[Start of Attachment]
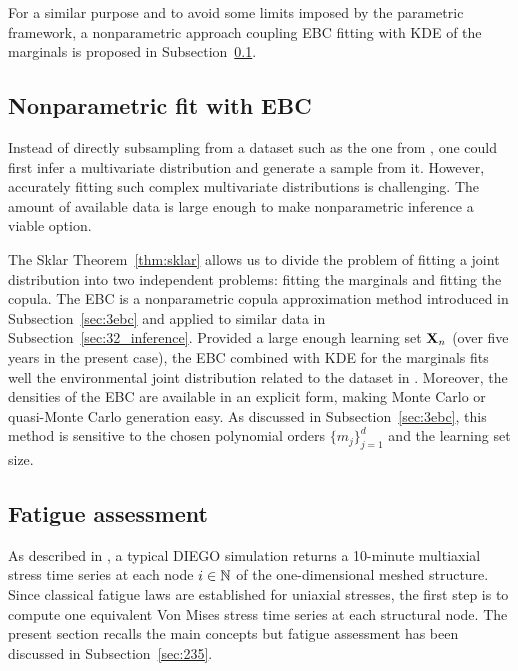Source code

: For a similar purpose and to avoid some limits imposed by the parametric framework, a nonparametric approach coupling EBC fitting with KDE of the marginals is proposed in Subsection~\ref{sec:4ebc}.


\subsection{Nonparametric fit with EBC}\label{sec:4ebc}
Instead of directly subsampling from a dataset such as the one from , one could first infer a multivariate distribution and generate a sample from it. 
However, accurately fitting such complex multivariate distributions is challenging. 
The amount of available data is large enough to make nonparametric inference a viable option.

The Sklar Theorem~\ref{thm:sklar} allows us to divide the problem of fitting a joint distribution into two independent problems: fitting the marginals and fitting the copula. 
The EBC is a nonparametric copula approximation method introduced in Subsection~\ref{sec:3ebc} and applied to similar data in Subsection~\ref{sec:32_inference}. 
Provided a large enough learning set ${\bf X}_n$ (over five years in the present case), the EBC combined with KDE for the marginals fits well the environmental joint distribution related to the dataset in . 
Moreover, the densities of the EBC are available in an explicit form, making Monte Carlo or quasi-Monte Carlo generation easy. 
As discussed in Subsection~\ref{sec:3ebc}, this method is sensitive to the chosen polynomial orders $\{m_j\}_{j=1}^d$ and the learning set size. 


\subsection{Fatigue assessment}
As described in , a typical DIEGO simulation returns a 10-minute multiaxial stress time series at each node $i \in \mathbb{N}$ of the one-dimensional meshed structure. 
Since classical fatigue laws are established for uniaxial stresses, the first step is to compute one equivalent Von Mises stress time series at each structural node.
The present section recalls the main concepts but fatigue assessment has been discussed in Subsection~\ref{sec:235}.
[End of Attachment]
The range runs from the line with "As described in" to the last line of the entries above, both included. Restate it word for word.

**EXERCISE RESPONSE**:
As described in , a typical DIEGO simulation returns a 10-minute multiaxial stress time series at each node $i \in \mathbb{N}$ of the one-dimensional meshed structure. 
Since classical fatigue laws are established for uniaxial stresses, the first step is to compute one equivalent Von Mises stress time series at each structural node.
The present section recalls the main concepts but fatigue assessment has been discussed in Subsection~\ref{sec:235}.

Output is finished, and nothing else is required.